In the 1970s the we became a fully fledged trade union, affiliated both to the TUC and STUC. The EIS further developed its professional role in the early 21st Century, through appointing Learning Representatives and promoting development opportunities in partnership with a number of universities.
Following a preliminary meeting in January 1847, we were formally constituted at a meeting attended by 600 teachers from all parts of Scotland held in the Royal High School, Edinburgh, on 18 September 1847. Dr Leonhard Schmitz, Rector of the Royal High School, became the first President.
In the first ever EIS Presidential address, Dr Schmitz said that Scotland was the first country in Europe in which a regular system of education had been established and that, on that day, it also became the first country in Europe to establish a 'national association of teachers, resolved and determined to provide their country with the best system of education that they can devise.'
Queen Victoria granted a Royal Charter to the Institute in 1851. The Charter said that the objects of the Institute were to promote sound learning, advance the interests of education in Scotland and certify the qualifications of persons engaged, or desiring to be engaged, in the education of young people in Scotland.

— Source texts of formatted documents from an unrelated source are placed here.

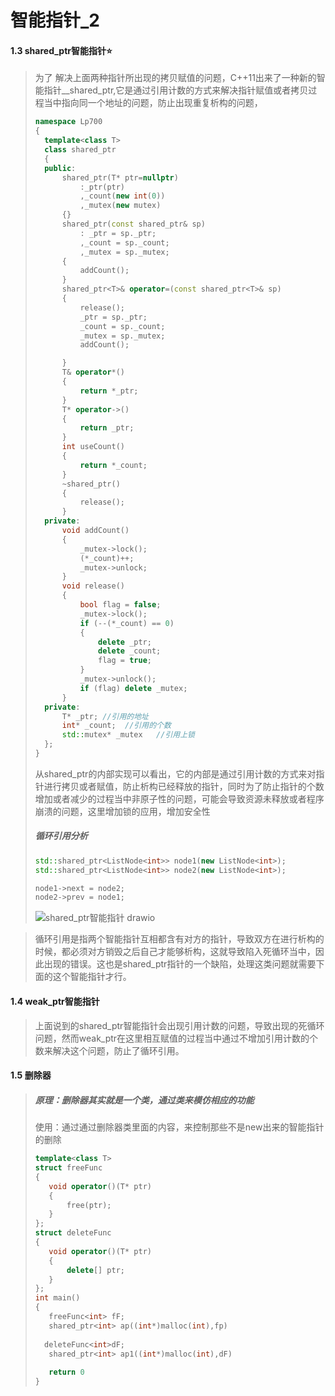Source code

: # 智能指针_2
#### 1.3 shared_ptr智能指针:star:

>为了 解决上面两种指针所出现的拷贝赋值的问题，C++11出来了一种新的智能指针__shared_ptr,它是通过引用计数的方式来解决指针赋值或者拷贝过程当中指向同一个地址的问题，防止出现重复析构的问题，
>
>```C++
>namespace Lp700
>{
>	template<class T>
>	class shared_ptr
>	{
>	public:
>		shared_ptr(T* ptr=nullptr)
>			:_ptr(ptr)
>			,_count(new int(0))
>			,_mutex(new mutex)
>		{}
>		shared_ptr(const shared_ptr& sp)
>			: _ptr = sp._ptr;
>			,_count = sp._count;
>			,_mutex = sp._mutex;
>		{
>			addCount();
>		}
>		shared_ptr<T>& operator=(const shared_ptr<T>& sp)
>		{
>			release();
>			_ptr = sp._ptr;
>			_count = sp._count;
>			_mutex = sp._mutex;
>			addCount();
>
>		}
>		T& operator*()
>		{
>			return *_ptr;
>		}
>		T* operator->()
>		{
>			return _ptr;
>		}
>		int useCount()
>		{
>			return *_count;
>		}
>		~shared_ptr()
>		{
>			release();
>		}
>	private:
>		void addCount()
>		{
>			_mutex->lock();
>			(*_count)++;
>			_mutex->unlock;
>		}
>		void release()
>		{
>			bool flag = false;
>			_mutex->lock();
>			if (--(*_count) == 0)
>			{
>				delete _ptr;
>				delete _count;
>				flag = true;
>			}
>			_mutex->unlock();
>			if (flag) delete _mutex;
>		}
>	private:
>		T* _ptr; //引用的地址
>		int* _count;  //引用的个数
>		std::mutex* _mutex   //引用上锁
>	};
>}
>```
>
>从shared_ptr的内部实现可以看出，它的内部是通过引用计数的方式来对指针进行拷贝或者赋值，防止析构已经释放的指针，同时为了防止指针的个数增加或者减少的过程当中非原子性的问题，可能会导致资源未释放或者程序崩溃的问题，这里增加锁的应用，增加安全性
>
>##### 循环引用分析
>
>```C++
>std::shared_ptr<ListNode<int>> node1(new ListNode<int>);
>std::shared_ptr<ListNode<int>> node2(new ListNode<int>);
>
>node1->next = node2;
>node2->prev = node1;
>```
>
>
>
>![shared_ptr智能指针 drawio](https://github.com/Lp700750/Blogs/assets/104414865/2e4706da-d821-4ed1-9416-9c9c747a2c4a)

>
>循环引用是指两个智能指针互相都含有对方的指针，导致双方在进行析构的时候，都必须对方销毁之后自己才能够析构，这就导致陷入死循环当中，因此出现的错误。这也是shared_ptr指针的一个缺陷，处理这类问题就需要下面的这个智能指针才行。

#### 1.4 weak_ptr智能指针

>上面说到的shared_ptr智能指针会出现引用计数的问题，导致出现的死循环问题，然而weak_ptr在这里相互赋值的过程当中通过不增加引用计数的个数来解决这个问题，防止了循环引用。

#### 1.5 删除器

>##### 原理：删除器其实就是一个类，通过类来模仿相应的功能
>
>使用：通过通过删除器类里面的内容，来控制那些不是new出来的智能指针的删除
>
>```C++
>template<class T>
>struct freeFunc
>{
>    void operator()(T* ptr)
>    {
>        free(ptr);
>    }
>};
>struct deleteFunc
>{
>    void operator()(T* ptr)
>    {
>        delete[] ptr;
>    }
>};
>int main()
>{
>    freeFunc<int> fF;
>    shared_ptr<int> ap((int*)malloc(int),fp)
>        
> 	deleteFunc<int>dF;       
>    shared_ptr<int> ap1((int*)malloc(int),dF)
>    
>    return 0
>}
>```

From 1847 to 2010 our membership increased a hundred fold – from 600 teachers at the inaugural meeting in Edinburgh to about 60,000 from all sectors of education – nursery, primary, secondary, special education, and further and higher education.
1847 Founding of the Educational Institute of Scotland "for the purpose of promoting sound learning and of advancing the interests of education in Scotland."

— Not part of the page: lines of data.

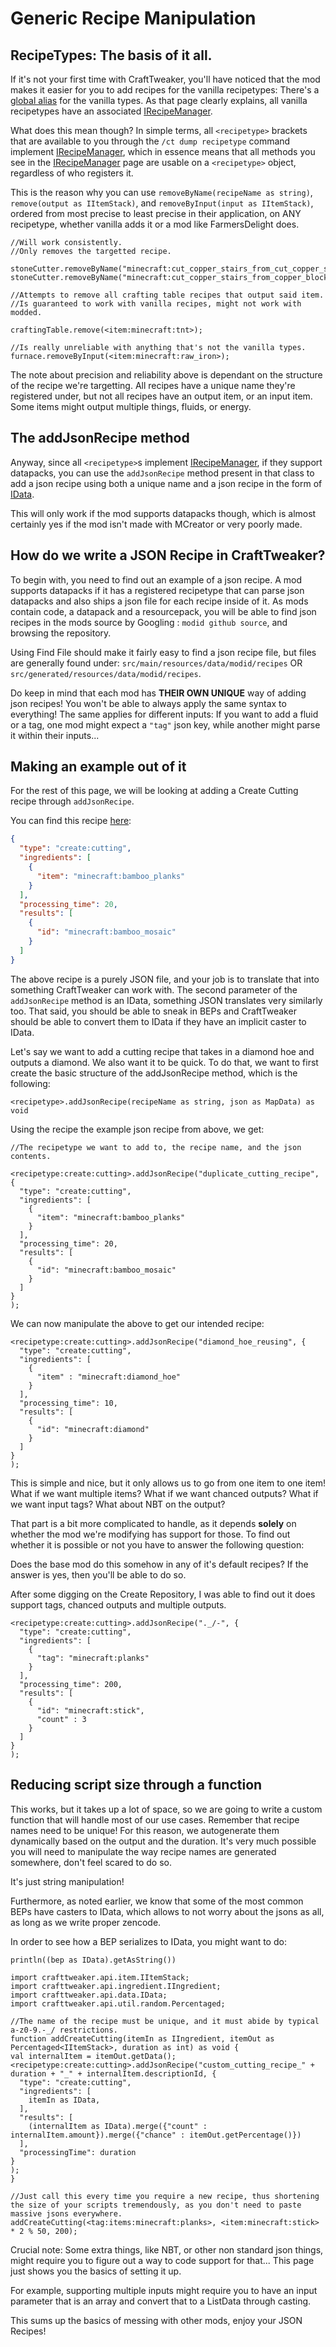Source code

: # Generic Recipe Manipulation

## RecipeTypes: The basis of it all.

If it's not your first time with CraftTweaker, you'll have noticed that the mod makes it easier for you to add
recipes for the vanilla recipetypes: There's a [global alias](/globals#global-getters) for the vanilla types.
As that page clearly explains, all vanilla recipetypes have an associated [IRecipeManager](/vanilla/api/recipe/manager/IRecipeManager).

What does this mean though? In simple terms, all `<recipetype>` brackets that are available to you through the `/ct dump recipetype` command implement
[IRecipeManager](/vanilla/api/recipe/manager/IRecipeManager), which in essence means that all methods you see in the [IRecipeManager](/vanilla/api/recipe/manager/IRecipeManager) page are usable on a
`<recipetype>` object, regardless of who registers it.

This is the reason why you can use `removeByName(recipeName as string)`, `remove(output as IItemStack)`, and `removeByInput(input as IItemStack)`, 
ordered from most precise to least precise in their application, on ANY recipetype, whether vanilla adds it or a mod like FarmersDelight does.

```zenscript
//Will work consistently.
//Only removes the targetted recipe.

stoneCutter.removeByName("minecraft:cut_copper_stairs_from_cut_copper_stonecutting");
stoneCutter.removeByName("minecraft:cut_copper_stairs_from_copper_block_stonecutting");

//Attempts to remove all crafting table recipes that output said item.
//Is guaranteed to work with vanilla recipes, might not work with modded.

craftingTable.remove(<item:minecraft:tnt>);

//Is really unreliable with anything that's not the vanilla types.
furnace.removeByInput(<item:minecraft:raw_iron>);
```

The note about precision and reliability above is dependant on the structure of the recipe we're targetting.
All recipes have a unique name they're registered under, but not all recipes have an output item, or an input item.
Some items might output multiple things, fluids, or energy. 

## The addJsonRecipe method

Anyway, since all `<recipetype>`s implement [IRecipeManager](/vanilla/api/recipe/manager/IRecipeManager), if they support datapacks, 
you can use the `addJsonRecipe` method present in that class to add a json recipe using both a unique name 
and a json recipe in the form of [IData](/vanilla/api/data/IData). 

This will only work if the mod supports datapacks though, which is almost certainly yes if the mod isn't made with MCreator or very poorly made.

## How do we write a JSON Recipe in CraftTweaker?

To begin with, you need to find out an example of a json recipe. 
A mod supports datapacks if it has a registered recipetype that can parse json datapacks and 
also ships a json file for each recipe inside of it. As mods contain code, a datapack and a resourcepack, 
you will be able to find json recipes in the mods source by Googling : `modid github source`, and browsing the repository.

Using Find File should make it fairly easy to find a json recipe file, but files are generally found under:
`src/main/resources/data/modid/recipes` OR `src/generated/resources/data/modid/recipes`.

Do keep in mind that each mod has **THEIR OWN UNIQUE** way of adding json recipes! You won't be able to always apply the same syntax to everything!
The same applies for different inputs: If you want to add a fluid or a tag, one mod might expect a `"tag"` json key, while another might parse it within their inputs...

## Making an example out of it

For the rest of this page, we will be looking at adding a Create Cutting recipe through `addJsonRecipe`.

You can find this recipe [here](https://github.com/Creators-of-Create/Create/blob/mc1.21.1/dev/src/generated/resources/data/create/recipe/cutting/bamboo_planks.json):

```json
{
  "type": "create:cutting",
  "ingredients": [
    {
      "item": "minecraft:bamboo_planks"
    }
  ],
  "processing_time": 20,
  "results": [
    {
      "id": "minecraft:bamboo_mosaic"
    }
  ]
}
```

The above recipe is a purely JSON file, and your job is to translate that into something CraftTweaker can work with.
The second parameter of the `addJsonRecipe` method is an IData, something JSON translates very similarly too.
That said, you should be able to sneak in BEPs and CraftTweaker should be able to convert them to IData if they have an implicit caster to IData.

Let's say we want to add a cutting recipe that takes in a diamond hoe and outputs a diamond. We also want it to be quick.
To do that, we want to first create the basic structure of the addJsonRecipe method, which is the following:

`<recipetype>.addJsonRecipe(recipeName as string, json as MapData) as void`

Using the recipe the example json recipe from above, we get:
```zenscript
//The recipetype we want to add to, the recipe name, and the json contents.

<recipetype:create:cutting>.addJsonRecipe("duplicate_cutting_recipe", {
  "type": "create:cutting",
  "ingredients": [
    {
      "item": "minecraft:bamboo_planks"
    }
  ],
  "processing_time": 20,
  "results": [
    {
      "id": "minecraft:bamboo_mosaic"
    }
  ]
}
);
```

We can now manipulate the above to get our intended recipe:

```zenscript
<recipetype:create:cutting>.addJsonRecipe("diamond_hoe_reusing", {
  "type": "create:cutting",
  "ingredients": [
    {
      "item" : "minecraft:diamond_hoe"
    }
  ],
  "processing_time": 10,
  "results": [
    {
      "id": "minecraft:diamond"
    }
  ]
}
);

```
This is simple and nice, but it only allows us to go from one item to one item! What if we want multiple items?
What if we want chanced outputs? What if we want input tags? What about NBT on the output?

That part is a bit more complicated to handle, as it depends **solely** on whether the mod we're modifying has support for those.
To find out whether it is possible or not you have to answer the following question:

Does the base mod do this somehow in any of it's default recipes?
If the answer is yes, then you'll be able to do so.

After some digging on the Create Repository, I was able to find out it does support tags, chanced outputs and multiple outputs.

```zenscript
<recipetype:create:cutting>.addJsonRecipe("._/-", {
  "type": "create:cutting",
  "ingredients": [
    {
      "tag": "minecraft:planks"
    }
  ],
  "processing_time": 200,
  "results": [
    {
      "id": "minecraft:stick",
      "count" : 3
    }
  ]
}
);
```

## Reducing script size through a function

This works, but it takes up a lot of space, so we are going to write a custom function that will handle most of our use cases. Remember that recipe names need to be unique!
For this reason, we autogenerate them dynamically based on the output and the duration. It's very much possible you 
will need to manipulate the way recipe names are generated somewhere, don't feel scared to do so.

It's just string manipulation!

Furthermore, as noted earlier, we know that some of the most common BEPs have casters to IData, which allows to not 
worry about the jsons as all, as long as we write proper zencode. 

In order to see how a BEP serializes to IData, you might want to do:

`println((bep as IData).getAsString())`

```zenscript
import crafttweaker.api.item.IItemStack;
import crafttweaker.api.ingredient.IIngredient;
import crafttweaker.api.data.IData;
import crafttweaker.api.util.random.Percentaged;

//The name of the recipe must be unique, and it must abide by typical a-z0-9.-_/ restrictions.
function addCreateCutting(itemIn as IIngredient, itemOut as Percentaged<IItemStack>, duration as int) as void {
val internalItem = itemOut.getData();    
<recipetype:create:cutting>.addJsonRecipe("custom_cutting_recipe_" + duration + "_" + internalItem.descriptionId, {
  "type": "create:cutting",
  "ingredients": [
    itemIn as IData,
  ],
  "results": [
    (internalItem as IData).merge({"count" : internalItem.amount}).merge({"chance" : itemOut.getPercentage()})
  ],
  "processingTime": duration
}
);
}

//Just call this every time you require a new recipe, thus shortening the size of your scripts tremendously, as you don't need to paste massive jsons everywhere.
addCreateCutting(<tag:items:minecraft:planks>, <item:minecraft:stick> * 2 % 50, 200);

```

Crucial note: Some extra things, like NBT, or other non standard json things, might require you to figure out a way to code support for that...
This page just shows you the basics of setting it up.

For example, supporting multiple inputs might require you to have an input parameter that is an array and convert that to a ListData through casting.


This sums up the basics of messing with other mods, enjoy your JSON Recipes!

1851 Queen Victoria granted a Royal Charter to the EIS. Membership at the time: over 1,800. Among the powers conferred on the EIS was the power to award a degree of "Fellow of the Institute". In 2007, the EIS remains the only trade union which awards degrees.
1900 Increasingly the EIS became involved in matters of pay and conditions of service.

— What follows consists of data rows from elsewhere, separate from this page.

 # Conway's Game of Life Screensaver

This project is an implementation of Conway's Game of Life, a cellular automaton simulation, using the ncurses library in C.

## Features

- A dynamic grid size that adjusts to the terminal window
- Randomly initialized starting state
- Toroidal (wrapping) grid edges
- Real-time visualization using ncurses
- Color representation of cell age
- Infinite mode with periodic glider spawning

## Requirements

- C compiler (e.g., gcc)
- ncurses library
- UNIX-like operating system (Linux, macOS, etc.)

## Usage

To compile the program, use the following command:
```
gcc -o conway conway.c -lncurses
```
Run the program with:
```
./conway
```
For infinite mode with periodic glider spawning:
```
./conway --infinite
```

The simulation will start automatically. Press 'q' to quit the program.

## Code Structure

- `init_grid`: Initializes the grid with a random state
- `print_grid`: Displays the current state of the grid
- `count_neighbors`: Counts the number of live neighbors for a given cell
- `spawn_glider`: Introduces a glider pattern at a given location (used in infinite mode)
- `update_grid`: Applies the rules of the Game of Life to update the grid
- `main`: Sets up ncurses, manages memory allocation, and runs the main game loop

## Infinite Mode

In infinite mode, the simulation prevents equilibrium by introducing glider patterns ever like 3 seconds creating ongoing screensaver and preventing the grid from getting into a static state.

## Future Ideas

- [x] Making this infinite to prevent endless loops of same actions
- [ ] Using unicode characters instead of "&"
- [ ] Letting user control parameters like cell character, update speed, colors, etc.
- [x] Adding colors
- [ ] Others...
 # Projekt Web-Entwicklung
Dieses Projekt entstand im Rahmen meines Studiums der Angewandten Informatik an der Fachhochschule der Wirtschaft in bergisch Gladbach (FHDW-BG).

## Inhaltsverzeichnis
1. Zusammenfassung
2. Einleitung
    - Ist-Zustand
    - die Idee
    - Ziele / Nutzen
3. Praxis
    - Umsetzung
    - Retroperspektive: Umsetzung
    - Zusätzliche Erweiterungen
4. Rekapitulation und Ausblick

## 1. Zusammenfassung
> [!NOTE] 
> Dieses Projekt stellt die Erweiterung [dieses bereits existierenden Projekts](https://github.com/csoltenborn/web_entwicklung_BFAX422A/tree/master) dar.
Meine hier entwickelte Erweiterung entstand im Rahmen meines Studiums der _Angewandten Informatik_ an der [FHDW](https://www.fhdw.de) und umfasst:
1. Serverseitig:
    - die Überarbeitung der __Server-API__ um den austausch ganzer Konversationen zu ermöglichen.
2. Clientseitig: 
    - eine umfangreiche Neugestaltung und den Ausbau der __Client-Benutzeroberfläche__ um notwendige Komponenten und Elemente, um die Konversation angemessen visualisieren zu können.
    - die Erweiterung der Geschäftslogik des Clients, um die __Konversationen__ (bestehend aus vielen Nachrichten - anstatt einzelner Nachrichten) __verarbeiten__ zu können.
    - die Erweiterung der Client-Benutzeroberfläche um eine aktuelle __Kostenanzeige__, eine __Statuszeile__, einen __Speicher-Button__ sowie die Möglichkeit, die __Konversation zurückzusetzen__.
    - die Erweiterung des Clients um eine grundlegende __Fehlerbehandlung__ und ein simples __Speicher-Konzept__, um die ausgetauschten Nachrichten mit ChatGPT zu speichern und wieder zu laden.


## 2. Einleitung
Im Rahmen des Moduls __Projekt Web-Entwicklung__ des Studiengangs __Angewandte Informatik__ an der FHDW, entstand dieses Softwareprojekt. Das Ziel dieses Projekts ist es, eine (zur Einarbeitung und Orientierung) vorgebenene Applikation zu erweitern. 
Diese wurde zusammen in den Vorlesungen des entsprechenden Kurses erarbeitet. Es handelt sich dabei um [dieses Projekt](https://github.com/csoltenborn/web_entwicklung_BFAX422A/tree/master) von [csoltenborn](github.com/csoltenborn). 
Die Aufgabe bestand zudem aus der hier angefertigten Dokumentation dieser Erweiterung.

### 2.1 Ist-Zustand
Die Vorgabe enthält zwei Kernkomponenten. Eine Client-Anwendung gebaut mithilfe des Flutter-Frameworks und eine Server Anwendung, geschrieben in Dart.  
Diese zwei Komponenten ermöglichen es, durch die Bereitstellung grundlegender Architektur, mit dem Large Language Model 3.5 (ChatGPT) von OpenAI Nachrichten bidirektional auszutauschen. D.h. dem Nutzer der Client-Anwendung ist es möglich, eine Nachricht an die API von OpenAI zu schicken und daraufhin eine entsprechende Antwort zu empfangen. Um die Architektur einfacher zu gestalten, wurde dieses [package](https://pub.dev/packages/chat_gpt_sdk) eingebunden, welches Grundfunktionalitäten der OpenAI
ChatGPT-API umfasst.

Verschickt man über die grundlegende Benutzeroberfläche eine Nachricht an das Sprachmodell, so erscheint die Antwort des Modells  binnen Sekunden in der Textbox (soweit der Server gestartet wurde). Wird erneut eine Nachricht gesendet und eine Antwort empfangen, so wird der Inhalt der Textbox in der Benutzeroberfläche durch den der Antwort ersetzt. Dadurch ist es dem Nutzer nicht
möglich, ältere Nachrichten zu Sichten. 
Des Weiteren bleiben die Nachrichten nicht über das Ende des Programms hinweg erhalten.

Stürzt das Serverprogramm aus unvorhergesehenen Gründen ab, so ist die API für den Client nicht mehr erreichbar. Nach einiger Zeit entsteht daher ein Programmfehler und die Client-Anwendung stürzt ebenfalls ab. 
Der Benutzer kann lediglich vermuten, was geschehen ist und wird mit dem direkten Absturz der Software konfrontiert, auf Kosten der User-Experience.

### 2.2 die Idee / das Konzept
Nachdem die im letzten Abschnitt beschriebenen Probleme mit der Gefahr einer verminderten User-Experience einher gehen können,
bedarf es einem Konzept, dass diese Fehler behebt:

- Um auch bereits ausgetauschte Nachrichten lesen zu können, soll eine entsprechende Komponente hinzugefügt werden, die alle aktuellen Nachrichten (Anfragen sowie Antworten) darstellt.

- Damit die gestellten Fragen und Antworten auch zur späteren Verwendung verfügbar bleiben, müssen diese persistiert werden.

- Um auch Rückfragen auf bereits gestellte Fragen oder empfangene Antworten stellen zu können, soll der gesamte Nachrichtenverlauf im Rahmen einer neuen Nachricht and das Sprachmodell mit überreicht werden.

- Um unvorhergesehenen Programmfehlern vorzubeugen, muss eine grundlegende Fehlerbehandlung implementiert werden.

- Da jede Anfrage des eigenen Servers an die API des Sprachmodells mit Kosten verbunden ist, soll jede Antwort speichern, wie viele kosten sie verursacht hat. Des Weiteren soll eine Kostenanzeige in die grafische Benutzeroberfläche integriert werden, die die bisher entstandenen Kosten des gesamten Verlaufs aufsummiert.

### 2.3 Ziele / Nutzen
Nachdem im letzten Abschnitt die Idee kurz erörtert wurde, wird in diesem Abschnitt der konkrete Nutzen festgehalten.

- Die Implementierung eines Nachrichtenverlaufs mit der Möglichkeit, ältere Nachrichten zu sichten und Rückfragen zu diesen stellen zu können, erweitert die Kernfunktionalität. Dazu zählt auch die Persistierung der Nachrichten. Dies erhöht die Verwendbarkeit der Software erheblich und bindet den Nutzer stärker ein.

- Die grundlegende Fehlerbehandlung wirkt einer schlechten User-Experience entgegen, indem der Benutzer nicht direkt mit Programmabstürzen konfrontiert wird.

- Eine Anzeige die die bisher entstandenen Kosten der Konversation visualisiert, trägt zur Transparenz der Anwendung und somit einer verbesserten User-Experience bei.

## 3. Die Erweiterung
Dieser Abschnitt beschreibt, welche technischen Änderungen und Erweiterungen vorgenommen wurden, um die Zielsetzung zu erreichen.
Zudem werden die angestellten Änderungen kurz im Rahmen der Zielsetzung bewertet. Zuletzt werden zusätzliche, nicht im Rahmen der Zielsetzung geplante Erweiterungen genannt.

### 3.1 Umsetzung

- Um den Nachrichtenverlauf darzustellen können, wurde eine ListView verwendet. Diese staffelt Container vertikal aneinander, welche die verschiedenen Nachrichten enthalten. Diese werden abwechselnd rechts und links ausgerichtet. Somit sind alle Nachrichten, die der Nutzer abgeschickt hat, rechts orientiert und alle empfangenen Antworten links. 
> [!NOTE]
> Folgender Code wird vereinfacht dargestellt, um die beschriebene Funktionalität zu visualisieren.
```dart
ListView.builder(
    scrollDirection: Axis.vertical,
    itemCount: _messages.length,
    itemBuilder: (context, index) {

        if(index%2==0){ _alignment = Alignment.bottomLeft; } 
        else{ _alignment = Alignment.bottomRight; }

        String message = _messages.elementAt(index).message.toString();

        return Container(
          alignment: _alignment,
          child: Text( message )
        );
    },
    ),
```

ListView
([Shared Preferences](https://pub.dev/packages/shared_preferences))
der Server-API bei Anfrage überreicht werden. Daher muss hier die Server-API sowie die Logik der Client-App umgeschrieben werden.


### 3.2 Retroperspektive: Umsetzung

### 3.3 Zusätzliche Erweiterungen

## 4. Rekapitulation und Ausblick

1917 Other small teaching organisations joined the EIS.
1918 National minimum salaries scale for teachers came into operation.
1939 National Joint Council formed. This was the first time that the EIS had been able to negotiate pay and conditions of service on a national level.
1971 The EIS became affiliated to the Scottish Trades Union Congress.
1976 A further education section was established within the EIS.
1977 The EIS became affiliated to the Trades Union Congress.
1982 The Scottish Joint Negotiating Committee (SJNC) became the national forum for negotiations of pay and conditions of service.
1985 Lecturers in Central Institutions joined the EIS.
1987 The EIS set up a political fund, not for party political purposes, but to protect the ability of the EIS to campaign and to challenge politicians and political decisions.
1988 Lecturers in Colleges of Education joined the EIS.
1994 The AGM approved a new structure and constitution for the EIS and also the setting up of area offices for the first time.
1999 The setting up of the Scottish Parliament, a move long supported by the EIS.
2002 First partnership with a university (University of Paisley) for the delivery of CPD to teachers.
2003 First EIS Learning Representatives appointed. Members of the Scottish Further and Higher Education Association join the EIS and a new Self Governing Association (EIS-FELA) is born.
2005 First Chartered Teachers emerge from the partnership with the University of Paisley.
2010 Membership stands at about 60,000.